[Stored data entries]
▼▼▼

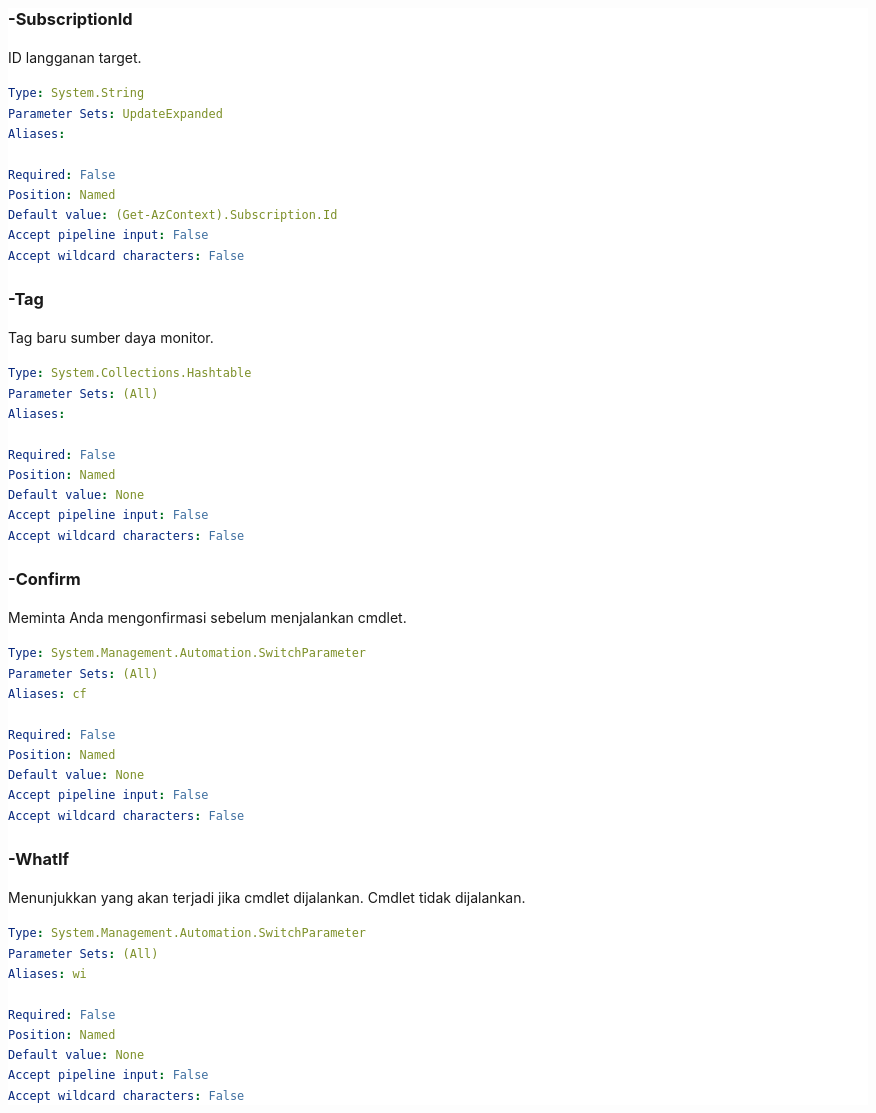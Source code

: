 ### -SubscriptionId
ID langganan target.

```yaml
Type: System.String
Parameter Sets: UpdateExpanded
Aliases:

Required: False
Position: Named
Default value: (Get-AzContext).Subscription.Id
Accept pipeline input: False
Accept wildcard characters: False
```

### -Tag
Tag baru sumber daya monitor.

```yaml
Type: System.Collections.Hashtable
Parameter Sets: (All)
Aliases:

Required: False
Position: Named
Default value: None
Accept pipeline input: False
Accept wildcard characters: False
```

### -Confirm
Meminta Anda mengonfirmasi sebelum menjalankan cmdlet.

```yaml
Type: System.Management.Automation.SwitchParameter
Parameter Sets: (All)
Aliases: cf

Required: False
Position: Named
Default value: None
Accept pipeline input: False
Accept wildcard characters: False
```

### -WhatIf
Menunjukkan yang akan terjadi jika cmdlet dijalankan.
Cmdlet tidak dijalankan.

```yaml
Type: System.Management.Automation.SwitchParameter
Parameter Sets: (All)
Aliases: wi

Required: False
Position: Named
Default value: None
Accept pipeline input: False
Accept wildcard characters: False
```
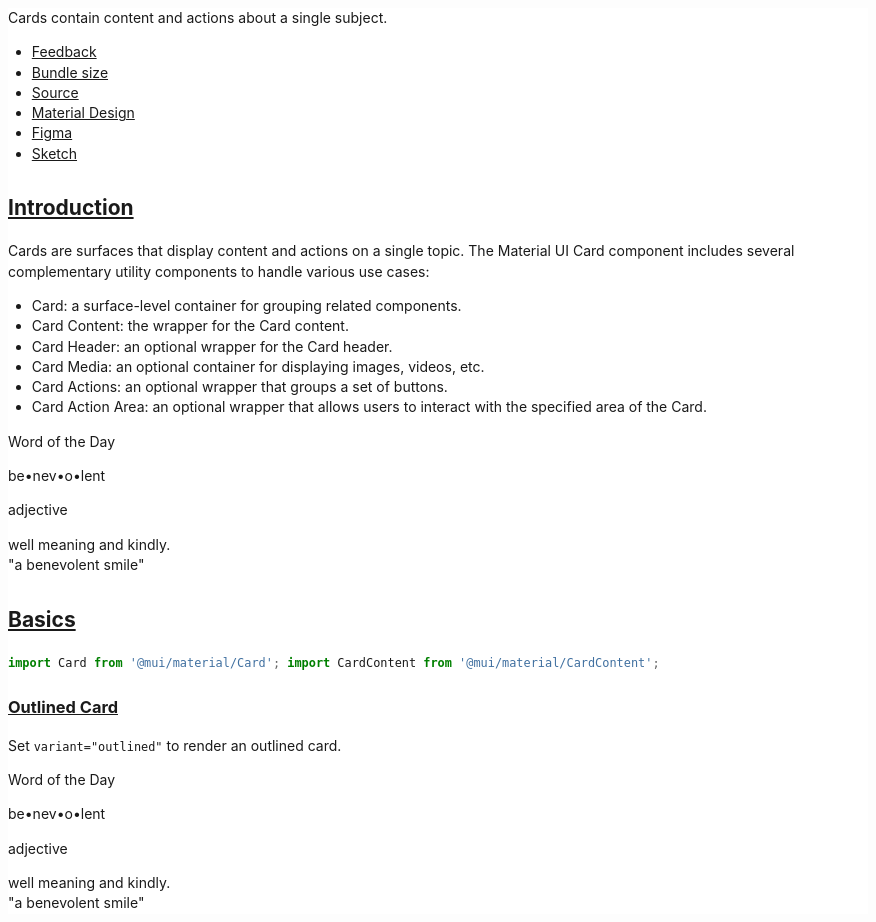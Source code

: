 Cards contain content and actions about a single subject.

-   [Feedback](https://github.com/mui/material-ui/labels/component%3A%20card)
-   [Bundle size](https://bundlephobia.com/package/@mui/material@latest "Scroll down to 'Exports Analysis' for a more detailed report.")
-   [Source](https://github.com/mui/material-ui/tree/v6.4.11/packages/mui-material/src/Card)
-   [Material Design](https://m2.material.io/components/cards)
-   [Figma](https://mui.com/store/items/figma-react/?utm_source=docs&utm_medium=referral&utm_campaign=component-link-header)
-   [Sketch](https://mui.com/store/items/sketch-react/?utm_source=docs&utm_medium=referral&utm_campaign=component-link-header)

## [Introduction](https://v6.mui.com/material-ui/react-card/#introduction)

Cards are surfaces that display content and actions on a single topic. The Material UI Card component includes several complementary utility components to handle various use cases:

-   Card: a surface-level container for grouping related components.
-   Card Content: the wrapper for the Card content.
-   Card Header: an optional wrapper for the Card header.
-   Card Media: an optional container for displaying images, videos, etc.
-   Card Actions: an optional wrapper that groups a set of buttons.
-   Card Action Area: an optional wrapper that allows users to interact with the specified area of the Card.

Word of the Day

be•nev•o•lent

adjective

well meaning and kindly.  
"a benevolent smile"

## [Basics](https://v6.mui.com/material-ui/react-card/#basics)

```jsx
import Card from '@mui/material/Card'; import CardContent from '@mui/material/CardContent';
```

### [Outlined Card](https://v6.mui.com/material-ui/react-card/#outlined-card)

Set `variant="outlined"` to render an outlined card.

Word of the Day

be•nev•o•lent

adjective

well meaning and kindly.  
"a benevolent smile"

▲▲▲

§ WHAT YOU ARE ASKED TO DO:
Return the records verbatim, minus pictures.

§ TASK SOLUTION:
Source code

: ### -SubscriptionId
ID langganan target.

```yaml
Type: System.String
Parameter Sets: UpdateExpanded
Aliases:

Required: False
Position: Named
Default value: (Get-AzContext).Subscription.Id
Accept pipeline input: False
Accept wildcard characters: False
```

### -Tag
Tag baru sumber daya monitor.

```yaml
Type: System.Collections.Hashtable
Parameter Sets: (All)
Aliases:

Required: False
Position: Named
Default value: None
Accept pipeline input: False
Accept wildcard characters: False
```

### -Confirm
Meminta Anda mengonfirmasi sebelum menjalankan cmdlet.

```yaml
Type: System.Management.Automation.SwitchParameter
Parameter Sets: (All)
Aliases: cf

Required: False
Position: Named
Default value: None
Accept pipeline input: False
Accept wildcard characters: False
```

### -WhatIf
Menunjukkan yang akan terjadi jika cmdlet dijalankan.
Cmdlet tidak dijalankan.

```yaml
Type: System.Management.Automation.SwitchParameter
Parameter Sets: (All)
Aliases: wi

Required: False
Position: Named
Default value: None
Accept pipeline input: False
Accept wildcard characters: False
```
Source code

: Cards contain content and actions about a single subject.

-   [Feedback](https://github.com/mui/material-ui/labels/component%3A%20card)
-   [Bundle size](https://bundlephobia.com/package/@mui/material@latest "Scroll down to 'Exports Analysis' for a more detailed report.")
-   [Source](https://github.com/mui/material-ui/tree/v6.4.11/packages/mui-material/src/Card)
-   [Material Design](https://m2.material.io/components/cards)
-   [Figma](https://mui.com/store/items/figma-react/?utm_source=docs&utm_medium=referral&utm_campaign=component-link-header)
-   [Sketch](https://mui.com/store/items/sketch-react/?utm_source=docs&utm_medium=referral&utm_campaign=component-link-header)

## [Introduction](https://v6.mui.com/material-ui/react-card/#introduction)

Cards are surfaces that display content and actions on a single topic. The Material UI Card component includes several complementary utility components to handle various use cases:

-   Card: a surface-level container for grouping related components.
-   Card Content: the wrapper for the Card content.
-   Card Header: an optional wrapper for the Card header.
-   Card Media: an optional container for displaying images, videos, etc.
-   Card Actions: an optional wrapper that groups a set of buttons.
-   Card Action Area: an optional wrapper that allows users to interact with the specified area of the Card.

Word of the Day

be•nev•o•lent

adjective

well meaning and kindly.  
"a benevolent smile"

## [Basics](https://v6.mui.com/material-ui/react-card/#basics)

```jsx
import Card from '@mui/material/Card'; import CardContent from '@mui/material/CardContent';
```

### [Outlined Card](https://v6.mui.com/material-ui/react-card/#outlined-card)

Set `variant="outlined"` to render an outlined card.

Word of the Day

be•nev•o•lent

adjective

well meaning and kindly.  
"a benevolent smile"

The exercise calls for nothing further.